## PROBLEM DESCRIPTION:
From the entries below, copy out all lines holding "page".

## DATASET EXCERPTS:
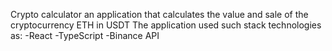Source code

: Crypto calculator
an application that calculates the value and sale of the cryptocurrency ETH in USDT 
The application used such stack technologies as:
-React
-TypeScript
-Binance API

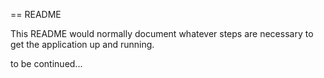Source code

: == README

This README would normally document whatever steps are necessary to get the
application up and running.

to be continued...
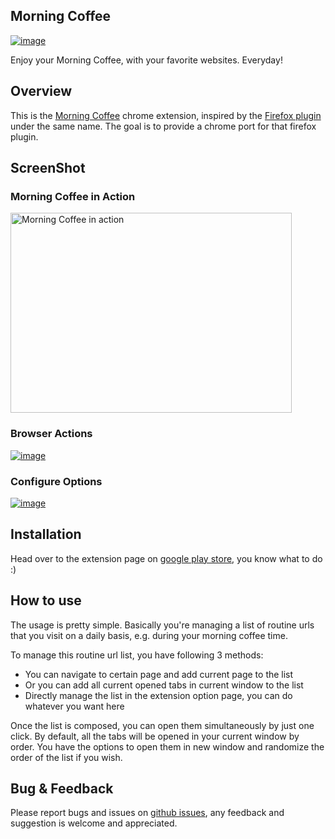 ## Morning Coffee

[![image](http://blog.samsonis.me/wp-content/uploads/2015/05/morning_coffee_promtional-300x191.png)](http://blog.samsonis.me/wp-content/uploads/2015/05/morning_coffee_promtional.png)

Enjoy your Morning Coffee, with your favorite websites.  Everyday!

## Overview

This is the [Morning Coffee](https://chrome.google.com/webstore/detail/morning-coffee/oedhcmjngoibicmeojganahigcjjllip) chrome extension, inspired by the [Firefox plugin](https://addons.mozilla.org/en-US/firefox/addon/morning-coffee/) under the same name.  The goal is to provide a chrome port for that firefox plugin.


## ScreenShot

### Morning Coffee in Action

<a href="http://blog.samsonis.me/wp-content/uploads/2015/05/morning-coffee.gif"><img style="border: medium none;" title="Morning Coffee in Action" src="http://blog.samsonis.me/wp-content/uploads/2015/05/morning-coffee.gif" alt="Morning Coffee in action" width="450" height="320"></a>


### Browser Actions

[![image](http://blog.samsonis.me/wp-content/uploads/2015/05/morning_coffee1-300x188.png)](http://blog.samsonis.me/wp-content/uploads/2015/05/morning_coffee1.png)


### Configure Options

[![image](http://blog.samsonis.me/wp-content/uploads/2015/05/morning_coffee2-300x188.png)](http://blog.samsonis.me/wp-content/uploads/2015/05/morning_coffee2.png)


## Installation

Head over to the extension page on [google play store](https://chrome.google.com/webstore/detail/morning-coffee/oedhcmjngoibicmeojganahigcjjllip), you know what to do :)

## How to use

The usage is pretty simple.  Basically you're managing a list of routine urls that you visit on a daily basis, e.g. during your morning coffee time.

To manage this routine url list, you have following 3 methods:

* You can navigate to certain page and add current page to the list
* Or you can add all current opened tabs in current window to the list
* Directly manage the list in the extension option page, you can do whatever you want here

Once the list is composed, you can open them simultaneously by just one click.  By default, all the tabs will be opened in your current window by order.  You have the options to open them in new window and randomize the order of the list if you wish.


## Bug & Feedback

Please report bugs and issues on [github issues](https://github.com/samsonw/chrome-morning-coffee-extension/issues), any feedback and suggestion is welcome and appreciated.
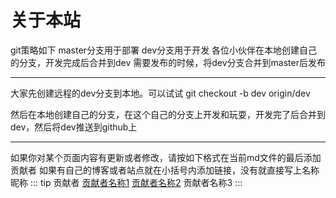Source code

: # 关于本站

git策略如下
master分支用于部署
dev分支用于开发
各位小伙伴在本地创建自己的分支，开发完成后合并到dev
需要发布的时候，将dev分支合并到master后发布  

---
大家先创建远程的dev分支到本地。可以试试 git checkout -b dev origin/dev

然后在本地创建自己的分支，在这个自己的分支上开发和玩耍，开发完了后合并到dev，然后将dev推送到github上

---
如果你对某个页面内容有更新或者修改，请按如下格式在当前md文件的最后添加贡献者
如果有自己的博客或者站点就在小括号内添加链接，没有就直接写上名称昵称
::: tip 贡献者
[贡献者名称1](/about) [贡献者名称2](/about) 贡献者名称3
:::
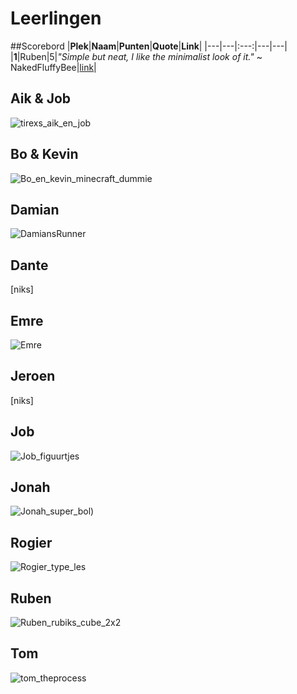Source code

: # Leerlingen

##Scorebord
|**Plek**|**Naam**|**Punten**|**Quote**|**Link**|
|---|---|:---:|---|---|
|**1**|Ruben|5|*"Simple but neat, I like the minimalist look of it."* ~ NakedFluffyBee|[link](https://redd.it/4l6thy)|

## Aik & Job

![tirexs_aik_en_job](Aik_en_Job/tirexs_aik_en_job.png)

## Bo & Kevin

![Bo_en_kevin_minecraft_dummie](Bo_en_kevin/Bo_en_kevin_minecraft_dummie.png)

## Damian

![DamiansRunner](Damian/DamiansRunner.png)

## Dante

[niks]

## Emre

![Emre](Emre/Emre.png)

## Jeroen

[niks]

## Job

![Job_figuurtjes](Job/Job_figuurtjes.png)

## Jonah

![Jonah_super_bol](Jonah/Jonah_super_bol.png))

## Rogier

![Rogier_type_les](Rogier/Rogier_type_les.png)

## Ruben

![Ruben_rubiks_cube_2x2](Ruben/Ruben_rubiks_cube_2x2.png)

## Tom

![tom_theprocess](Tom/tom_theprocess.png)

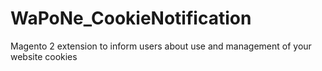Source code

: # WaPoNe_CookieNotification
Magento 2 extension to inform users about use and management of your website cookies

## RESULT OF THE TASK:
Head over to the extension page on [google play store](https://chrome.google.com/webstore/detail/morning-coffee/oedhcmjngoibicmeojganahigcjjllip), you know what to do :)
* You can navigate to certain page and add current page to the list
* Directly manage the list in the extension option page, you can do whatever you want here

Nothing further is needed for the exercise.